Your task: If a line in the records contains the word "survey", count it; state the resulting number and nothing more.

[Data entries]

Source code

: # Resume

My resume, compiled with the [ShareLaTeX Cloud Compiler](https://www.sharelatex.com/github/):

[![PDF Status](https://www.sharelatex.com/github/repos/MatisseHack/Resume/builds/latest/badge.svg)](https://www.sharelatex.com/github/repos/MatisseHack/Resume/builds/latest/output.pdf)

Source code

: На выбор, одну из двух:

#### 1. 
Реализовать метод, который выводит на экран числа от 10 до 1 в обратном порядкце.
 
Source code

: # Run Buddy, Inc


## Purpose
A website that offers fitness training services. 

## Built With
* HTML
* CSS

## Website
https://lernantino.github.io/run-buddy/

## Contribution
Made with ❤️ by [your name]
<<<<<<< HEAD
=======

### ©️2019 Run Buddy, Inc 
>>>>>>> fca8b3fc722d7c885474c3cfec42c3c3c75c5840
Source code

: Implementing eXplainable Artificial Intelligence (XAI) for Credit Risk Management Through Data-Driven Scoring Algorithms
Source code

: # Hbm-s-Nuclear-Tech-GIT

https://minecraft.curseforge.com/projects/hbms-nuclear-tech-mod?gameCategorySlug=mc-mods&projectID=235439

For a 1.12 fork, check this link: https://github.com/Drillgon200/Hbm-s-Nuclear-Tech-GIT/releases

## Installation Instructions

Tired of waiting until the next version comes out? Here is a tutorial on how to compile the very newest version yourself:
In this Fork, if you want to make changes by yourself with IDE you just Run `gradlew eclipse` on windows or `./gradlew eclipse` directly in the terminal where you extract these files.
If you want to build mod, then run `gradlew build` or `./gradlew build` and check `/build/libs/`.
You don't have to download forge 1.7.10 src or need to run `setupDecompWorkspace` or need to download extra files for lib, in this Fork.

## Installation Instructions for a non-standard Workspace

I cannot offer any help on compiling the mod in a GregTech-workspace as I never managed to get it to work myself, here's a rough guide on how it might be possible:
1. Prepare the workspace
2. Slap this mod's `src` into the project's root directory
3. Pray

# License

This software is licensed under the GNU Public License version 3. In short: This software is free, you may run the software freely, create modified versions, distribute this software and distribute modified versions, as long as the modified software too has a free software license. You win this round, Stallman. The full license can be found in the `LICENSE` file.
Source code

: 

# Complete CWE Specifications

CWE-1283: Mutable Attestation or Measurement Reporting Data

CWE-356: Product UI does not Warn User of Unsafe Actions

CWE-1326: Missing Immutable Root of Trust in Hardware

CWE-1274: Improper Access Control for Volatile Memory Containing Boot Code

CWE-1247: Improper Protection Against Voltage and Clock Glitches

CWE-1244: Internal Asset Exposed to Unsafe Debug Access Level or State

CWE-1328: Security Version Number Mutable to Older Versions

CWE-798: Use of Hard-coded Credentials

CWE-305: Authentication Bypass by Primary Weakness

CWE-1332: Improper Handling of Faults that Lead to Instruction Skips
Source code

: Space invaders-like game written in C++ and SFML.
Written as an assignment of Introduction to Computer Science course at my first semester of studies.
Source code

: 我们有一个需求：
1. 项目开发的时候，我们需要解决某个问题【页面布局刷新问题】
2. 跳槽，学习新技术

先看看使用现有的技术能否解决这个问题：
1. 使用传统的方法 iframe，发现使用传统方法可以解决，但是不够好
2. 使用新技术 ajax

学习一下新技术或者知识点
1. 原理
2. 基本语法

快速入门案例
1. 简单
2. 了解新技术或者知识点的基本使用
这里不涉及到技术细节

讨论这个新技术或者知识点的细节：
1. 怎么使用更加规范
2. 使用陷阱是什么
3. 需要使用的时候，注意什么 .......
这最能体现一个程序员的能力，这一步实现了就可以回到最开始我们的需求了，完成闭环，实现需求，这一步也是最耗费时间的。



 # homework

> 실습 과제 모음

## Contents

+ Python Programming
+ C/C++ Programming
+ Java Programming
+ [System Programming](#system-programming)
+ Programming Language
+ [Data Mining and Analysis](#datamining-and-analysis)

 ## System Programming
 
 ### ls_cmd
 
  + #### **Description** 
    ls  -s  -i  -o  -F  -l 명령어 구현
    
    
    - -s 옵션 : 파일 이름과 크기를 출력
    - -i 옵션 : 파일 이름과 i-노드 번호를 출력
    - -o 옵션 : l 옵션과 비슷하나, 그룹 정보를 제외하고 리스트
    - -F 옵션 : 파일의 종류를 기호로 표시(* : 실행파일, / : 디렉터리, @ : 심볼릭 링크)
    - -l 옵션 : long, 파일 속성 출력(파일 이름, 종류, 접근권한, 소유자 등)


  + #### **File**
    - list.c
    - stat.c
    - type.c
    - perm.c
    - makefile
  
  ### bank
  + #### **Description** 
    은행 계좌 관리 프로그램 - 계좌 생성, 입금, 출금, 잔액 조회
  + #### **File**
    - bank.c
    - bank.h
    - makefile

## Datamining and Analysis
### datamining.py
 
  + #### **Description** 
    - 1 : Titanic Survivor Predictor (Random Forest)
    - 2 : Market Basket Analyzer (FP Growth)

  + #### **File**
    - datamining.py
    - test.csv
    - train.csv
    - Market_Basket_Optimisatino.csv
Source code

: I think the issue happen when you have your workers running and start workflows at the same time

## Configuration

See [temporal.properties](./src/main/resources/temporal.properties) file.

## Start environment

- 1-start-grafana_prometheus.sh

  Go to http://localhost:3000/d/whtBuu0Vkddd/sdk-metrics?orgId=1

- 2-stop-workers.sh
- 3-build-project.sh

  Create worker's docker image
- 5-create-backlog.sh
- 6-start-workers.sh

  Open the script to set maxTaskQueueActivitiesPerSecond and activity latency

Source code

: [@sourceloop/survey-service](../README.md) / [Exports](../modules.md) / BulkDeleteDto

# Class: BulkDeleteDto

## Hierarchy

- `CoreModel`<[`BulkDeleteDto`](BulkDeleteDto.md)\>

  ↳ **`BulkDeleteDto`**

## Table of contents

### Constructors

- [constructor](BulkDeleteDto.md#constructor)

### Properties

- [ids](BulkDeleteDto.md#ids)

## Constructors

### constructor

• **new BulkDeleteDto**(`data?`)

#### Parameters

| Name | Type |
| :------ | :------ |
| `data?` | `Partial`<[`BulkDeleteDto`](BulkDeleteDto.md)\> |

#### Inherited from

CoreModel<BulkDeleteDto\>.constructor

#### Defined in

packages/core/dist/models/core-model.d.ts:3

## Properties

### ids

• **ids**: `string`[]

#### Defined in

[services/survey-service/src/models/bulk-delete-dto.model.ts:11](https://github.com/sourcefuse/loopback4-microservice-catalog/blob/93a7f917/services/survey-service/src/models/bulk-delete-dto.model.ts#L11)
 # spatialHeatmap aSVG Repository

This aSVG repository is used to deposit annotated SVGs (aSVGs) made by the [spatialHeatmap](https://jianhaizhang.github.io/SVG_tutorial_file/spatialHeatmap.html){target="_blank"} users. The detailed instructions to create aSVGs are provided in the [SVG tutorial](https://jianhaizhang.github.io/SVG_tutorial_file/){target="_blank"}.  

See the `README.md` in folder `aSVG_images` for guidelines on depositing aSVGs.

Answer below: 2